After her marriage, Madame Beatrice Alexander Behrman founded The Alexander Doll Company in 1923. Working out of her kitchen with only $1600 worth of operating capital, she adopted the title of 'Madame' and started a cottage industry business which eventually moved to a studio in downtown Manhattan. There, Madame Alexander conceived the ideas for new dolls, assisted in sewing the dolls and their costumes, and developed shop accounts.
Madame Alexander initiated a series of “firsts” in the doll industry. She created composition dolls with painted features and sleep eyes, using distinctive face molds; brought feature baby dolls to market; and pioneered the use of hard plastic as a new medium. She also created the first doll based on a licensed character (Scarlett O'Hara from Gone with the Wind), which led to the widespread production of dolls based on characters from popular books (i.e. Little Women and Alice in Wonderland) and motion pictures; and was also the first to create dolls modeled after famous people or celebrities, such as Queen Elizabeth II, the Dionne quintuplets, etc.
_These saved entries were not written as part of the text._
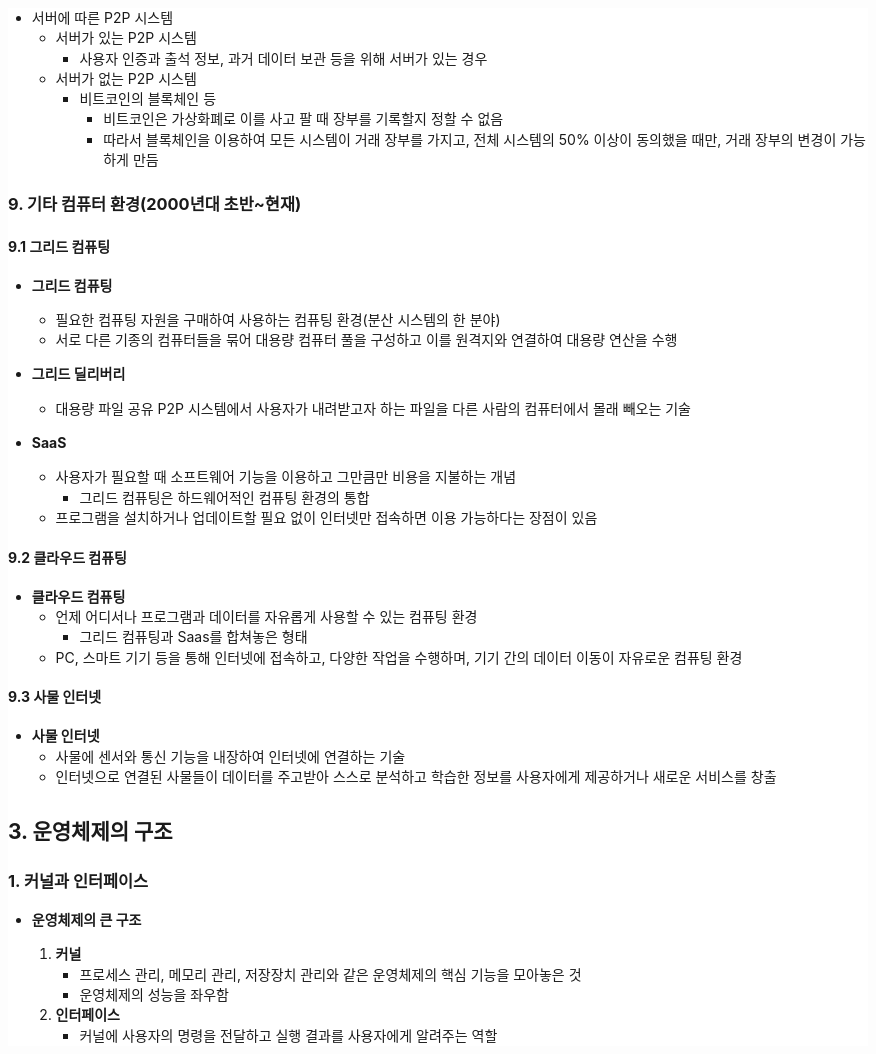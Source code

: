 

- 서버에 따른 P2P 시스템
  - 서버가 있는 P2P 시스템
    - 사용자 인증과 출석 정보, 과거 데이터 보관 등을 위해 서버가 있는 경우
  - 서버가 없는 P2P 시스템
    - 비트코인의 블록체인 등
      - 비트코인은 가상화폐로 이를 사고 팔 때 장부를 기록할지 정할 수 없음
      - 따라서 블록체인을 이용하여 모든 시스템이 거래 장부를 가지고, 전체 시스템의 50% 이상이 동의했을 때만, 거래 장부의 변경이 가능하게 만듬



### 9. 기타 컴퓨터 환경(2000년대 초반~현재)

#### 9.1 그리드 컴퓨팅

- **그리드 컴퓨팅**
  - 필요한 컴퓨팅 자원을 구매하여 사용하는 컴퓨팅 환경(분산 시스템의 한 분야)
  - 서로 다른 기종의 컴퓨터들을 묶어 대용량 컴퓨터 풀을 구성하고 이를 원격지와 연결하여 대용량 연산을 수행



- **그리드 딜리버리**
  - 대용량 파일 공유 P2P 시스템에서 사용자가 내려받고자 하는 파일을 다른 사람의 컴퓨터에서 몰래 빼오는 기술



- **SaaS**
  - 사용자가 필요할 때 소프트웨어 기능을 이용하고 그만큼만 비용을 지불하는 개념
    - 그리드 컴퓨팅은 하드웨어적인 컴퓨팅 환경의 통합
  - 프로그램을 설치하거나 업데이트할 필요 없이 인터넷만 접속하면 이용 가능하다는 장점이 있음



#### 9.2 클라우드 컴퓨팅

- **클라우드 컴퓨팅**
  - 언제 어디서나 프로그램과 데이터를 자유롭게 사용할 수 있는 컴퓨팅 환경
    - 그리드 컴퓨팅과 Saas를 합쳐놓은 형태
  - PC, 스마트 기기 등을 통해 인터넷에 접속하고, 다양한 작업을 수행하며, 기기 간의 데이터 이동이 자유로운 컴퓨팅 환경



#### 9.3 사물 인터넷

- **사물 인터넷**
  - 사물에 센서와 통신 기능을 내장하여 인터넷에 연결하는 기술
  - 인터넷으로 연결된 사물들이 데이터를 주고받아 스스로 분석하고 학습한 정보를 사용자에게 제공하거나 새로운 서비스를 창출



## 3. 운영체제의 구조

### 1. 커널과 인터페이스

- **운영체제의 큰  구조**

  1. **커널**
     - 프로세스 관리, 메모리 관리, 저장장치 관리와 같은 운영체제의 핵심 기능을 모아놓은 것
     - 운영체제의 성능을 좌우함
  2. **인터페이스**
     - 커널에 사용자의 명령을 전달하고 실행 결과를 사용자에게 알려주는 역할
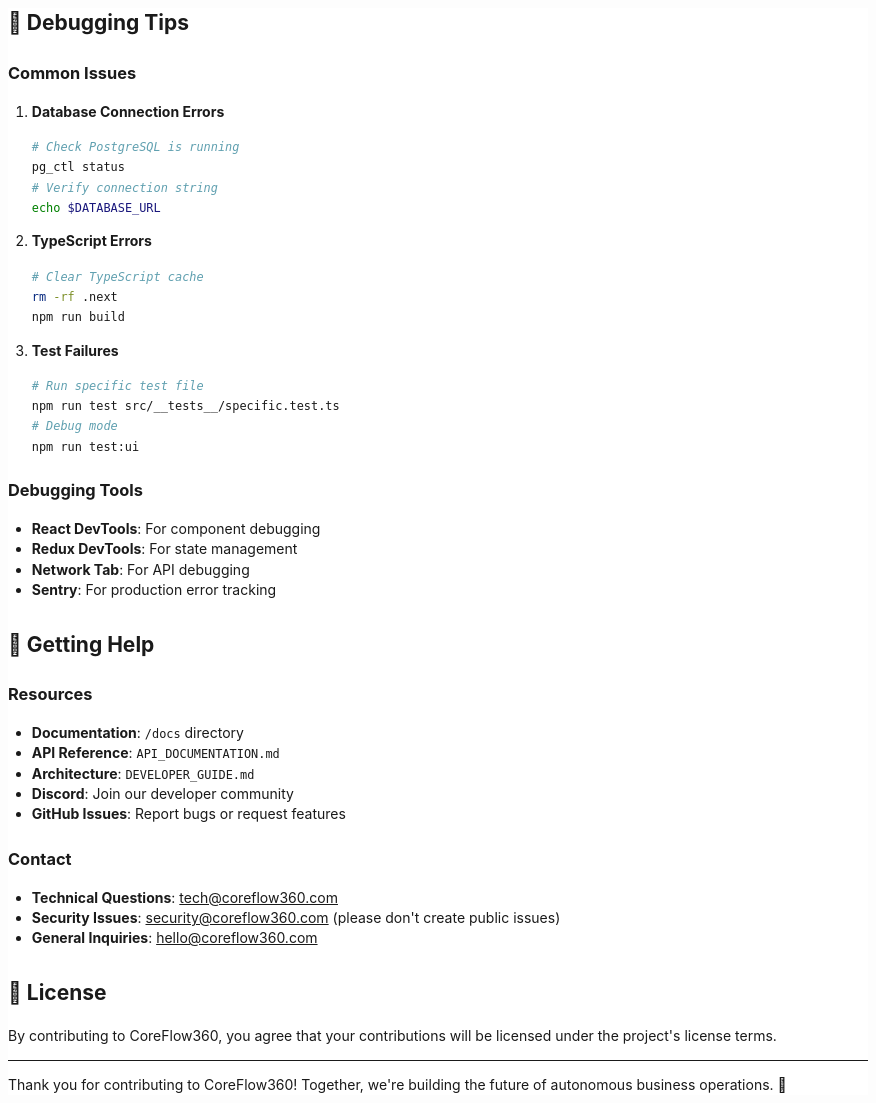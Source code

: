 ## 🐛 Debugging Tips

### Common Issues

1. **Database Connection Errors**
   ```bash
   # Check PostgreSQL is running
   pg_ctl status
   # Verify connection string
   echo $DATABASE_URL
   ```

2. **TypeScript Errors**
   ```bash
   # Clear TypeScript cache
   rm -rf .next
   npm run build
   ```

3. **Test Failures**
   ```bash
   # Run specific test file
   npm run test src/__tests__/specific.test.ts
   # Debug mode
   npm run test:ui
   ```

### Debugging Tools

- **React DevTools**: For component debugging
- **Redux DevTools**: For state management
- **Network Tab**: For API debugging
- **Sentry**: For production error tracking

## 🤝 Getting Help

### Resources

- **Documentation**: `/docs` directory
- **API Reference**: `API_DOCUMENTATION.md`
- **Architecture**: `DEVELOPER_GUIDE.md`
- **Discord**: Join our developer community
- **GitHub Issues**: Report bugs or request features

### Contact

- **Technical Questions**: tech@coreflow360.com
- **Security Issues**: security@coreflow360.com (please don't create public issues)
- **General Inquiries**: hello@coreflow360.com

## 📜 License

By contributing to CoreFlow360, you agree that your contributions will be licensed under the project's license terms.

---

Thank you for contributing to CoreFlow360! Together, we're building the future of autonomous business operations. 🚀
In 1955, Madame Alexander's company produced the first fashion doll with an adult figure (Cissy) -- a full four years before the appearance of the "Barbie" doll.
Madame Alexander believed that dolls should engage the imagination and contribute to a child's happiness and understanding of the world. These fine quality and beautifully crafted dolls continue to be favorites for children and doll collectors throughout the world. Beatrice Alexander Behrman, “Madame Alexander”, died in 1990 at the age of 95.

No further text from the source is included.